**BRIEF:**
Once the line containing "[酷派（深圳）](http://camp" is found in the entries below, reproduce it and every line after it, stopping at and including the line containing "[华数传媒（杭州）](htt"; reproduce nothing else, and keep each line exact.

**LISTED ENTRIES:**

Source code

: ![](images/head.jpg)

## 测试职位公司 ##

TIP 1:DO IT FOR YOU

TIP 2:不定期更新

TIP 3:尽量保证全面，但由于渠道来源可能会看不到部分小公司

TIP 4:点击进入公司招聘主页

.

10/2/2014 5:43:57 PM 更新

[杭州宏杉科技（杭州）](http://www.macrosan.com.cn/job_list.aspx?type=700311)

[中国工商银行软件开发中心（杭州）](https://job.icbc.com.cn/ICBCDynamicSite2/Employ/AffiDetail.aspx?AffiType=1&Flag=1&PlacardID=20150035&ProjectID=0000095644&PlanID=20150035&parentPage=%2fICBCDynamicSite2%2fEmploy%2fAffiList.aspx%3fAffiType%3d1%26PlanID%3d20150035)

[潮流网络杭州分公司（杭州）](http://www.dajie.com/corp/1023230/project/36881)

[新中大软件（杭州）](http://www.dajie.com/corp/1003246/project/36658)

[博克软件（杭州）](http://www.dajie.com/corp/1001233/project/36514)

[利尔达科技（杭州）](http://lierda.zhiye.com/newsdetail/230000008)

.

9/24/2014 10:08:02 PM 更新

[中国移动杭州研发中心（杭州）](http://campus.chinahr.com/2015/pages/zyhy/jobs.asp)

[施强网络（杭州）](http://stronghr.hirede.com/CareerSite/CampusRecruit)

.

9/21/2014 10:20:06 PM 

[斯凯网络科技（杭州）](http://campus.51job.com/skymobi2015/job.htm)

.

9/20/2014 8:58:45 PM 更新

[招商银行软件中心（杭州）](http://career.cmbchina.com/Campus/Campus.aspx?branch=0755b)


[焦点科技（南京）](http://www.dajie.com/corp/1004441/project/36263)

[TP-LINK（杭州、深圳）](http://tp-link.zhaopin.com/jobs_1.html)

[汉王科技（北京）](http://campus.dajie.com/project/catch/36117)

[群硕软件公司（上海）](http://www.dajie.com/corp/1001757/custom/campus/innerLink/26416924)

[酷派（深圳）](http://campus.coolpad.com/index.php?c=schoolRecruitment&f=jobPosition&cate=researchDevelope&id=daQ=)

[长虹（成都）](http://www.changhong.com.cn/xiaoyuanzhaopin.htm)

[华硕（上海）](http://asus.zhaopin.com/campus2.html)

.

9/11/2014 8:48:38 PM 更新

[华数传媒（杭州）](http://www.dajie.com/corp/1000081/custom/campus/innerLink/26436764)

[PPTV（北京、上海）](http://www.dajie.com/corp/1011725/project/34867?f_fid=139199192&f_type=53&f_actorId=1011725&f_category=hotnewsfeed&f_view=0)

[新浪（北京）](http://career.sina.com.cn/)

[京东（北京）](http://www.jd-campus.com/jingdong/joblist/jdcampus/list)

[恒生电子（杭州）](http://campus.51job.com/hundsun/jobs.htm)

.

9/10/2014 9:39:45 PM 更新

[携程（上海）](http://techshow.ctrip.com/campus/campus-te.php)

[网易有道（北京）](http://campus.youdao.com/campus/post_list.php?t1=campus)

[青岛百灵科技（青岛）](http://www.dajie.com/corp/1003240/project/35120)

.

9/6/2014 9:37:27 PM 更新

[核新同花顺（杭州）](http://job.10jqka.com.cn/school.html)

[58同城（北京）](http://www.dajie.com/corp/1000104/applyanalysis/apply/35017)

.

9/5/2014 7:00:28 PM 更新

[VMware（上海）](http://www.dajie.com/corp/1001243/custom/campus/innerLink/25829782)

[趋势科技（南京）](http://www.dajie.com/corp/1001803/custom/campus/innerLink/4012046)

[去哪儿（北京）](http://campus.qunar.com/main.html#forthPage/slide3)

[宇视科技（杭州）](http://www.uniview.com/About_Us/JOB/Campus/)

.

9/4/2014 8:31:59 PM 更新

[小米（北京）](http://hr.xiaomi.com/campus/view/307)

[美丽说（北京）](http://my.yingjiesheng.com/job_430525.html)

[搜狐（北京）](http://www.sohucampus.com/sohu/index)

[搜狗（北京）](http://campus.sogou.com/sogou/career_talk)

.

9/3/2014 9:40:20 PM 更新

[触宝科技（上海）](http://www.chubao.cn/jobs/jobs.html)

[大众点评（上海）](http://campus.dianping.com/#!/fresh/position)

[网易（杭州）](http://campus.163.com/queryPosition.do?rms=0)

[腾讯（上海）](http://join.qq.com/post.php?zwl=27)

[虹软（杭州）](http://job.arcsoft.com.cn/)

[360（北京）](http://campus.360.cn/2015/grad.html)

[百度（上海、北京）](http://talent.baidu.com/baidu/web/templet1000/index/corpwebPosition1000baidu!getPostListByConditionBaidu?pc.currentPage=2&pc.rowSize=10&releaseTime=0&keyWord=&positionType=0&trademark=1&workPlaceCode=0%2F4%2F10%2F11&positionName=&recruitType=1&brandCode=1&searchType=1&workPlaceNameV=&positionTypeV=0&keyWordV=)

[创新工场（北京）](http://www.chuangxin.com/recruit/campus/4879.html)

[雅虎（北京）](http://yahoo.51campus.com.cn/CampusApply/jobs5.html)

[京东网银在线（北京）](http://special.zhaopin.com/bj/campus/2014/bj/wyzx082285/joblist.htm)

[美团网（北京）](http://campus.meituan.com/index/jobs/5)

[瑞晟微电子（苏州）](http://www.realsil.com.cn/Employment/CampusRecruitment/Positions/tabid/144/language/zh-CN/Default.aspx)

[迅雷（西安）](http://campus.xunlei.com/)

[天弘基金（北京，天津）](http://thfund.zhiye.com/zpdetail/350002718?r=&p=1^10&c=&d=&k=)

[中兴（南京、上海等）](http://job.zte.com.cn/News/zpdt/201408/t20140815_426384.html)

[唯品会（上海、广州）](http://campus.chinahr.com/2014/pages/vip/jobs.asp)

**SOLUTION FOR THIS PROBLEM:**
[酷派（深圳）](http://campus.coolpad.com/index.php?c=schoolRecruitment&f=jobPosition&cate=researchDevelope&id=daQ=)

[长虹（成都）](http://www.changhong.com.cn/xiaoyuanzhaopin.htm)

[华硕（上海）](http://asus.zhaopin.com/campus2.html)

.

9/11/2014 8:48:38 PM 更新

[华数传媒（杭州）](http://www.dajie.com/corp/1000081/custom/campus/innerLink/26436764)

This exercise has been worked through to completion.